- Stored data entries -

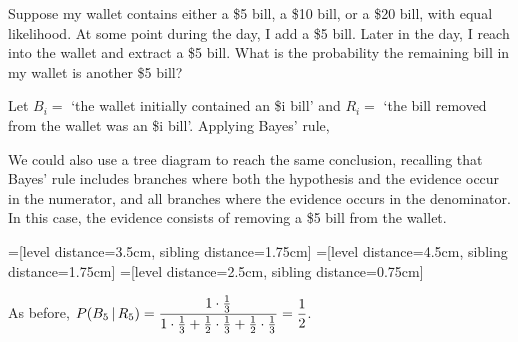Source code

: \begin{examp}
Suppose my wallet contains either a \$5 bill, a \$10 bill, or a \$20 bill, with equal likelihood. At some point during the day, I add a \$5 bill. Later in the day, I reach into the wallet and extract a \$5 bill. What is the probability the remaining bill in my wallet is another \$5 bill?
\par
\noindent Let $B_i =$ `the wallet initially contained an \$i bill' and $R_i =$ `the bill removed from the wallet was an \$i bill'. Applying Bayes' rule,
\par
\noindent We could also use a tree diagram to reach the same conclusion, recalling that Bayes' rule includes branches where both the hypothesis and the evidence occur in the numerator, and all branches where the evidence occurs in the denominator. In this case, the evidence consists of removing a \$5 bill from the wallet.
\begin{center}
=[level distance=3.5cm, sibling distance=1.75cm]
=[level distance=4.5cm, sibling distance=1.75cm]
=[level distance=2.5cm, sibling distance=0.75cm]
\end{center}
As before, $P(B_5 \,|\, R_5) = \displaystyle\frac{1 \cdot \frac{1}{3}}{1 \cdot \frac{1}{3} + \frac{1}{2} \cdot \frac{1}{3} + \frac{1}{2} \cdot \frac{1}{3}} = \frac{1}{2}$.
\end{examp}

- Problem description -
Type out the data above once more, exactly, with no images included.

- Solution to this task -
Source code

: \begin{examp}
Suppose my wallet contains either a \$5 bill, a \$10 bill, or a \$20 bill, with equal likelihood. At some point during the day, I add a \$5 bill. Later in the day, I reach into the wallet and extract a \$5 bill. What is the probability the remaining bill in my wallet is another \$5 bill?
\par
\noindent Let $B_i =$ `the wallet initially contained an \$i bill' and $R_i =$ `the bill removed from the wallet was an \$i bill'. Applying Bayes' rule,
\par
\noindent We could also use a tree diagram to reach the same conclusion, recalling that Bayes' rule includes branches where both the hypothesis and the evidence occur in the numerator, and all branches where the evidence occurs in the denominator. In this case, the evidence consists of removing a \$5 bill from the wallet.
\begin{center}
=[level distance=3.5cm, sibling distance=1.75cm]
=[level distance=4.5cm, sibling distance=1.75cm]
=[level distance=2.5cm, sibling distance=0.75cm]
\end{center}
As before, $P(B_5 \,|\, R_5) = \displaystyle\frac{1 \cdot \frac{1}{3}}{1 \cdot \frac{1}{3} + \frac{1}{2} \cdot \frac{1}{3} + \frac{1}{2} \cdot \frac{1}{3}} = \frac{1}{2}$.
\end{examp}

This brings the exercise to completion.